= Task requirements =
The answer is a number and nothing else: the count of lines in these entries containing the word "обычно".

Extracted data entries

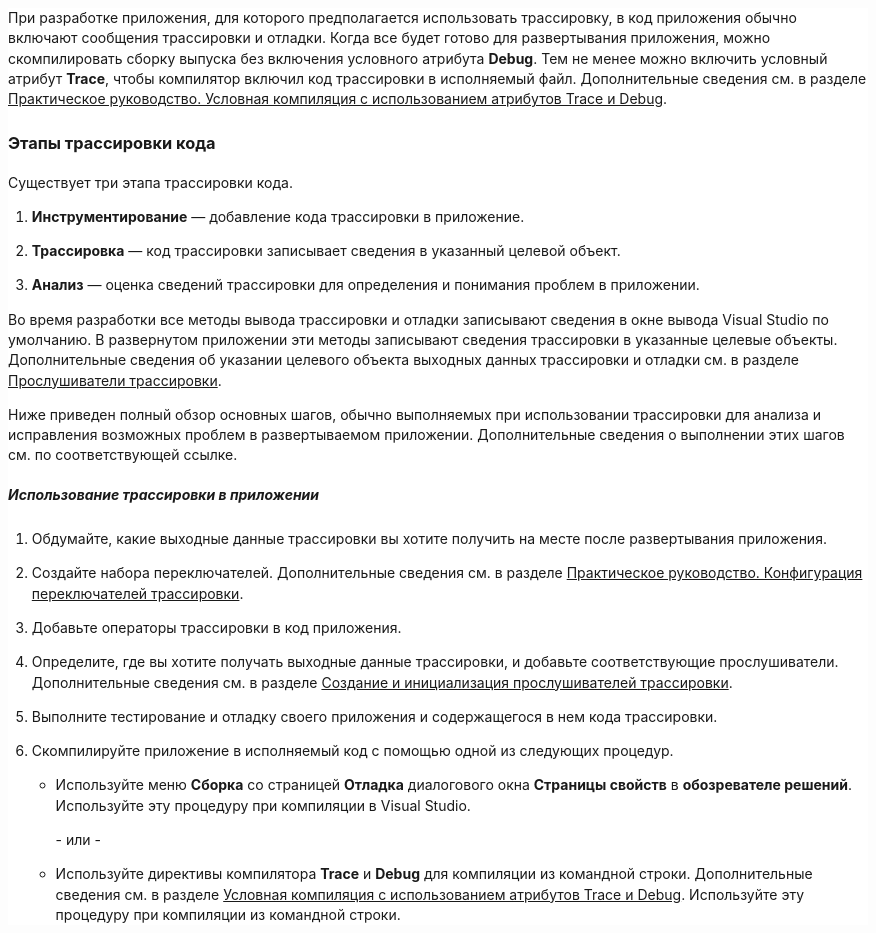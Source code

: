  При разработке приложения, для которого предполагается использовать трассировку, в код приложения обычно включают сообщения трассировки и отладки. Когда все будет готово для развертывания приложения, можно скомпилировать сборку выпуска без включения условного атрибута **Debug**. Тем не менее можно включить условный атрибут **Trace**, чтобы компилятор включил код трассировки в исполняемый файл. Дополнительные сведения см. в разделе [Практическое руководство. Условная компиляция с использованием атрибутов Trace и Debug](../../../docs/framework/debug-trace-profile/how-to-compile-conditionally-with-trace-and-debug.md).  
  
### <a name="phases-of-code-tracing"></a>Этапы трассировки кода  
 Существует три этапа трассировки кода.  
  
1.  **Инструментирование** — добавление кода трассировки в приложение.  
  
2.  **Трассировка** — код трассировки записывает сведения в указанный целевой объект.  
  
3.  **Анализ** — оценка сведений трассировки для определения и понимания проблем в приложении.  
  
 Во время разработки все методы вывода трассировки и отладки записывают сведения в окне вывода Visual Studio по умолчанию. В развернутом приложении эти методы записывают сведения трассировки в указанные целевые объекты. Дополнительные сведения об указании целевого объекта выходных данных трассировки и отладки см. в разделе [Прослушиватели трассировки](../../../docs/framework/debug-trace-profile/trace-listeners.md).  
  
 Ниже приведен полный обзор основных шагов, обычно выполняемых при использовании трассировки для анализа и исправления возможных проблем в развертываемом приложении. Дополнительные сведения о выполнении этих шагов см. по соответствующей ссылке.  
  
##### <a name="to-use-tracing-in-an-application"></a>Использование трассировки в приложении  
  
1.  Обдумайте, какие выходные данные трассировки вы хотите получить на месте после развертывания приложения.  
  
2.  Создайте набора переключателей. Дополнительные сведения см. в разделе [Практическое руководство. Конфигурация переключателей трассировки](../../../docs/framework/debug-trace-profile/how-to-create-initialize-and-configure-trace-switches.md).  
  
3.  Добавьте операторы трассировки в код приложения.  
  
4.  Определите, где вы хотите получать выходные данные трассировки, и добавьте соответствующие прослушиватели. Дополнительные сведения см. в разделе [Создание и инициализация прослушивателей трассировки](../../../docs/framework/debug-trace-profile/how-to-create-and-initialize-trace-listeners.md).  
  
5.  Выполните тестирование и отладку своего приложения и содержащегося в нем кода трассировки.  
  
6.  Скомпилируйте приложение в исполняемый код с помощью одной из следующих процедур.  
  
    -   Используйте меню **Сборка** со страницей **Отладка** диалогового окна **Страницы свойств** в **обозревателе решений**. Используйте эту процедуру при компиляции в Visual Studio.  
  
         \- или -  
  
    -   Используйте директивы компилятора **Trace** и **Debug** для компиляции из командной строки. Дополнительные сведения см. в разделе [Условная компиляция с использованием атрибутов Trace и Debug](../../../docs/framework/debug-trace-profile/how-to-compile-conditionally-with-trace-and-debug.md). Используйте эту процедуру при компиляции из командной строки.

= Response to this exercise =
2